PromptML: DSL for AI Prompt Engineering

GitHub Stats Value
Stars 29
Forks 2
Language Python
Created 2024-04-27
License MIT License

PromptML, or Prompt Markup Language, is a simple and elegant markup language designed to define AI prompts in a structured and deterministic way. It allows prompt engineers to break down complex prompts into clear sections such as context, objective, instructions, and metadata, making the information explicit and manageable. This Domain Specific Language (DSL) enables AI agents to automatically generate prompts for other AI systems. With its straightforward syntax using @ section annotations and # comments, PromptML simplifies the process of creating and managing AI prompts, making it a valuable tool for those working in the field of AI prompt engineering.

Overview: PromptML is a simple and elegant markup language designed for defining AI prompts in a deterministic way. It is a Domain Specific Language (DSL) that breaks down AI prompts into explicit sections, making it easier to manage and standardize prompt engineering.

Key Features:

  • Structured Prompts: PromptML splits prompts into sections such as context, objective, instructions, examples, constraints, and metadata, making the information explicit.
  • Syntax: The language uses @ section annotations and @end markers to define blocks. Comments start with #, and files end with the .pml extension.
  • Standardization: Promotes standardization over fragmentation, enabling collaboration and version control.
  • Flexibility: Allows for defining variables and using them within the prompt.
  • Serialization: Prompts can be serialized into XML, YAML, or JSON formats.

Capabilities:

  • Explicit Definition: Makes the contents of a prompt explicit, reducing ambiguity.
  • Collaboration: Facilitates teamwork by providing a clear and standardized way of defining prompts.
  • Version Control: Enables version control of prompts, enhancing reliability and traceability.
  • Custom Metadata: Supports adding custom metadata to prompts.
  • Integration: Can be integrated with AI models like OpenAI and Google models using the promptml-cli.

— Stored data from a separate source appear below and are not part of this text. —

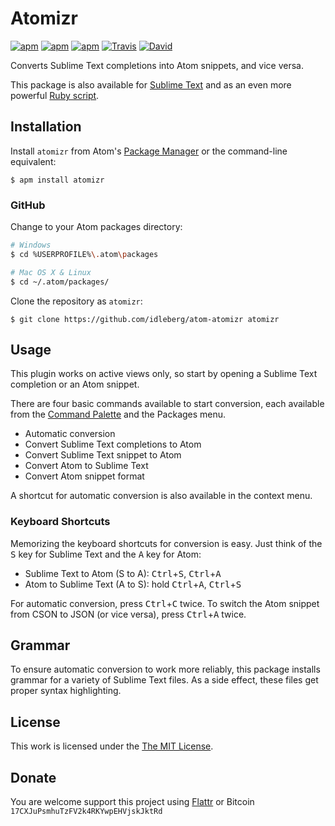 # Atomizr

[![apm](https://img.shields.io/apm/l/atomizr.svg?style=flat-square)](https://atom.io/packages/atomizr)
[![apm](https://img.shields.io/apm/v/atomizr.svg?style=flat-square)](https://atom.io/packages/atomizr)
[![apm](https://img.shields.io/apm/dm/atomizr.svg?style=flat-square)](https://atom.io/packages/atomizr)
[![Travis](https://img.shields.io/travis/idleberg/atom-atomizr.svg?style=flat-square)](https://travis-ci.org/idleberg/atom-atomizr)
[![David](https://img.shields.io/david/dev/idleberg/atom-atomizr.svg?style=flat-square)](https://david-dm.org/idleberg/atom-atomizr#info=dependencies)

Converts Sublime Text completions into Atom snippets, and vice versa.

This package is also available for [Sublime Text](https://github.com/idleberg/sublime-atomizr) and as an even more powerful [Ruby script](https://github.com/idleberg/atomizr).

## Installation

Install `atomizr` from Atom's [Package Manager](http://flight-manual.atom.io/using-atom/sections/atom-packages/) or the command-line equivalent:

`$ apm install atomizr`

### GitHub

Change to your Atom packages directory:

```bash
# Windows
$ cd %USERPROFILE%\.atom\packages

# Mac OS X & Linux
$ cd ~/.atom/packages/
```

Clone the repository as `atomizr`:

`$ git clone https://github.com/idleberg/atom-atomizr atomizr`

## Usage

This plugin works on active views only, so start by opening a Sublime Text completion or an Atom snippet.

There are four basic commands available to start conversion, each available from the [Command Palette](http://flight-manual.atom.io/getting-started/sections/atom-basics/#_command_palette) and the Packages menu.

* Automatic conversion
* Convert Sublime Text completions to Atom
* Convert Sublime Text snippet to Atom
* Convert Atom to Sublime Text
* Convert Atom snippet format

A shortcut for automatic conversion is also available in the context menu.

### Keyboard Shortcuts

Memorizing the keyboard shortcuts for conversion is easy. Just think of the <kbd>S</kbd> key for Sublime Text and the <kbd>A</kbd> key for Atom:

* Sublime Text to Atom (S to A): <kbd>Ctrl</kbd>+<kbd>S</kbd>, <kbd>Ctrl</kbd>+<kbd>A</kbd>
* Atom to Sublime Text (A to S): hold <kbd>Ctrl</kbd>+<kbd>A</kbd>, <kbd>Ctrl</kbd>+<kbd>S</kbd>

For automatic conversion, press <kbd>Ctrl</kbd>+<kbd>C</kbd> twice. To switch the Atom snippet from CSON to JSON (or vice versa), press <kbd>Ctrl</kbd>+<kbd>A</kbd> twice.

## Grammar

To ensure automatic conversion to work more reliably, this package installs grammar for a variety of Sublime Text files. As a side effect, these files get proper syntax highlighting.

## License

This work is licensed under the [The MIT License](LICENSE.md).

## Donate

You are welcome support this project using [Flattr](https://flattr.com/submit/auto?user_id=idleberg&url=https://github.com/idleberg/atom-atomizr) or Bitcoin `17CXJuPsmhuTzFV2k4RKYwpEHVjskJktRd`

Usage: Users can install the promptml-cli to run PromptML programs. The language grammar is influenced by XML and Ruby, making it comfortable for users familiar with these languages. PromptML files can be parsed using Python, and the resulting prompts can be serialized into various formats.

PromptML allows you to define AI prompts in a structured and explicit way. Here’s an example of how you can define a prompt using PromptML:

pml

@prompt
    @context
        This is the context section.
    @end

    @objective
        This is the objective section.
    @end

    @instructions
        @step
            Step 1
        @end
    @end

    @examples
        @example
            @input
                Input example 1
            @end
            @output
                Output example 1
            @end
        @end
    @end

    @category
        Prompt Management
    @end

    @constraints
        @length min: 1 max: 10 @end
    @end

    @metadata
        top_p: 0.9
        n: 1
        team: promptml
    @end
@end

You can parse this PromptML code using the PromptParser and use it in your application:

py

from promptml.parser import PromptParser

promptml_code = '''
    @prompt
        ...
'''

parser = PromptParser(promptml_code)
prompt = parser.parse()

print(prompt)

You can define variables in your PromptML files and use them within the prompt:

pml

@vars
    name = "John Doe"
@end

@prompt
    @context
        You are a name changing expert.
    @end

    @objective
        You have to change the name: $name to an ancient name.
    @end
@end

PromptML documents can be serialized into various formats such as XML, YAML, or JSON:

python

## XML
serialized = prompt.to_xml()
print(serialized)

## JSON
prompt.to_json()

## YAML
prompt.to_yaml()
  • Install and Run: Install the promptml-cli to run PromptML programs with OpenAI and Google models.
  • Understand Syntax: Refer to the prompt.pml file for complete syntax and examples.
  • Contribute: The repository is open for contributions, such as adding more unit tests or supporting VSCode syntax

Key Points:

  • Standardization: PromptML introduces a Domain Specific Language (DSL) to standardize AI prompts, reducing fragmentation and confusion.
  • Explicit Structure: It breaks down prompts into explicit sections (context, objective, instructions, examples, constraints, category, and metadata), enhancing reliability and clarity.
  • Collaboration and Version Control: Facilitates collaboration among prompt engineers and enables version control.
  • Flexibility and Constraints: Combines the flexibility of natural languages with the strict constraints needed for generative AI.
  • Serialization: Supports serialization into XML, YAML, and JSON formats.

Future Potential:

  • Integration with IDEs: Planned support for VSCode syntax highlighting will enhance developer experience.
  • Expanded Testing: Addition of more unit tests to ensure robustness.
  • Broader Applications: Potential integration with other AI systems like RAG (Retrieval-Augmented Generation).

PromptML aims to revolutionize prompt engineering by providing a structured, collaborative, and flexible framework for defining AI prompts.

For further insights and to explore the project further, check out the original narenaryan/promptml repository.

Content derived from the narenaryan/promptml repository on GitHub. Original materials are licensed under their respective terms.